:: WORKING DATA ::

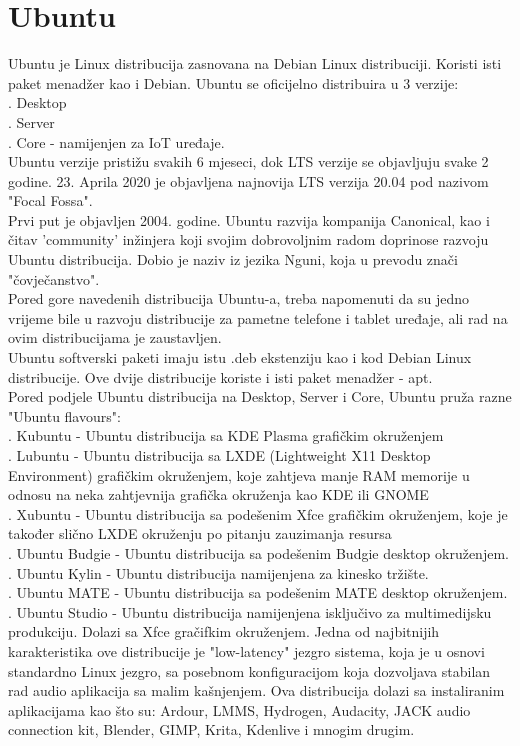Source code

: \documentclass[12pt,vi]{mitthesis}
\begin{document}
\section*{Ubuntu}
Ubuntu\cite{ubuntu-wiki} je Linux distribucija zasnovana na Debian Linux distribuciji. Koristi isti paket menadžer kao i Debian. Ubuntu se oficijelno distribuira u 3 verzije:\\
. Desktop\\
. Server\\
. Core - namijenjen za IoT uređaje.\\
\indent
Ubuntu verzije pristižu svakih 6 mjeseci, dok LTS verzije se objavljuju svake 2 godine. 23. Aprila 2020 je objavljena najnovija LTS verzija 20.04 pod nazivom "Focal Fossa".\\
\indent
Prvi put je objavljen 2004. godine. Ubuntu razvija kompanija Canonical, kao i čitav 'community' inžinjera koji svojim dobrovoljnim radom doprinose razvoju Ubuntu distribucija. Dobio je naziv iz jezika Nguni, koja u prevodu znači "čovječanstvo".\\
Pored gore navedenih distribucija Ubuntu-a, treba napomenuti da su jedno vrijeme bile u razvoju distribucije za pametne telefone i tablet uređaje, ali rad na ovim distribucijama je zaustavljen.\\
\indent
Ubuntu softverski paketi imaju istu .deb ekstenziju kao i kod Debian Linux distribucije. Ove dvije distribucije koriste i isti paket menadžer - apt.\\
\indent
Pored podjele Ubuntu distribucija na Desktop, Server i Core, Ubuntu pruža razne "Ubuntu flavours":\\
. Kubuntu - Ubuntu distribucija sa KDE Plasma grafičkim okruženjem\\
. Lubuntu - Ubuntu distribucija sa LXDE (Lightweight X11 Desktop Environment) grafičkim okruženjem, koje zahtjeva manje RAM memorije u odnosu na neka zahtjevnija grafička okruženja kao KDE ili GNOME\\
. Xubuntu - Ubuntu distribucija sa podešenim Xfce grafičkim okruženjem, koje je također slično LXDE okruženju po pitanju zauzimanja resursa\\
. Ubuntu Budgie - Ubuntu distribucija sa podešenim Budgie desktop okruženjem.\\
. Ubuntu Kylin - Ubuntu distribucija namijenjena za kinesko tržište.\\
. Ubuntu MATE - Ubuntu distribucija sa podešenim MATE desktop okruženjem.\\
. Ubuntu Studio - Ubuntu distribucija namijenjena isključivo za multimedijsku produkciju. Dolazi sa Xfce gračifkim okruženjem. Jedna od najbitnijih karakteristika ove distribucije je "low-latency" jezgro sistema, koja je u osnovi standardno Linux jezgro, sa posebnom konfiguracijom koja dozvoljava stabilan rad audio aplikacija sa malim kašnjenjem. Ova distribucija dolazi sa instaliranim aplikacijama kao što su: Ardour, LMMS, Hydrogen, Audacity, JACK audio connection kit, Blender, GIMP, Krita, Kdenlive i mnogim drugim.
\end{document}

:::

→ ACTIVITY: Return the entries above exactly, skipping any images.

→ ANSWER TO THIS PROBLEM:
Source code

: \documentclass[12pt,vi]{mitthesis}
\begin{document}
\section*{Ubuntu}
Ubuntu\cite{ubuntu-wiki} je Linux distribucija zasnovana na Debian Linux distribuciji. Koristi isti paket menadžer kao i Debian. Ubuntu se oficijelno distribuira u 3 verzije:\\
. Desktop\\
. Server\\
. Core - namijenjen za IoT uređaje.\\
\indent
Ubuntu verzije pristižu svakih 6 mjeseci, dok LTS verzije se objavljuju svake 2 godine. 23. Aprila 2020 je objavljena najnovija LTS verzija 20.04 pod nazivom "Focal Fossa".\\
\indent
Prvi put je objavljen 2004. godine. Ubuntu razvija kompanija Canonical, kao i čitav 'community' inžinjera koji svojim dobrovoljnim radom doprinose razvoju Ubuntu distribucija. Dobio je naziv iz jezika Nguni, koja u prevodu znači "čovječanstvo".\\
Pored gore navedenih distribucija Ubuntu-a, treba napomenuti da su jedno vrijeme bile u razvoju distribucije za pametne telefone i tablet uređaje, ali rad na ovim distribucijama je zaustavljen.\\
\indent
Ubuntu softverski paketi imaju istu .deb ekstenziju kao i kod Debian Linux distribucije. Ove dvije distribucije koriste i isti paket menadžer - apt.\\
\indent
Pored podjele Ubuntu distribucija na Desktop, Server i Core, Ubuntu pruža razne "Ubuntu flavours":\\
. Kubuntu - Ubuntu distribucija sa KDE Plasma grafičkim okruženjem\\
. Lubuntu - Ubuntu distribucija sa LXDE (Lightweight X11 Desktop Environment) grafičkim okruženjem, koje zahtjeva manje RAM memorije u odnosu na neka zahtjevnija grafička okruženja kao KDE ili GNOME\\
. Xubuntu - Ubuntu distribucija sa podešenim Xfce grafičkim okruženjem, koje je također slično LXDE okruženju po pitanju zauzimanja resursa\\
. Ubuntu Budgie - Ubuntu distribucija sa podešenim Budgie desktop okruženjem.\\
. Ubuntu Kylin - Ubuntu distribucija namijenjena za kinesko tržište.\\
. Ubuntu MATE - Ubuntu distribucija sa podešenim MATE desktop okruženjem.\\
. Ubuntu Studio - Ubuntu distribucija namijenjena isključivo za multimedijsku produkciju. Dolazi sa Xfce gračifkim okruženjem. Jedna od najbitnijih karakteristika ove distribucije je "low-latency" jezgro sistema, koja je u osnovi standardno Linux jezgro, sa posebnom konfiguracijom koja dozvoljava stabilan rad audio aplikacija sa malim kašnjenjem. Ova distribucija dolazi sa instaliranim aplikacijama kao što su: Ardour, LMMS, Hydrogen, Audacity, JACK audio connection kit, Blender, GIMP, Krita, Kdenlive i mnogim drugim.
\end{document}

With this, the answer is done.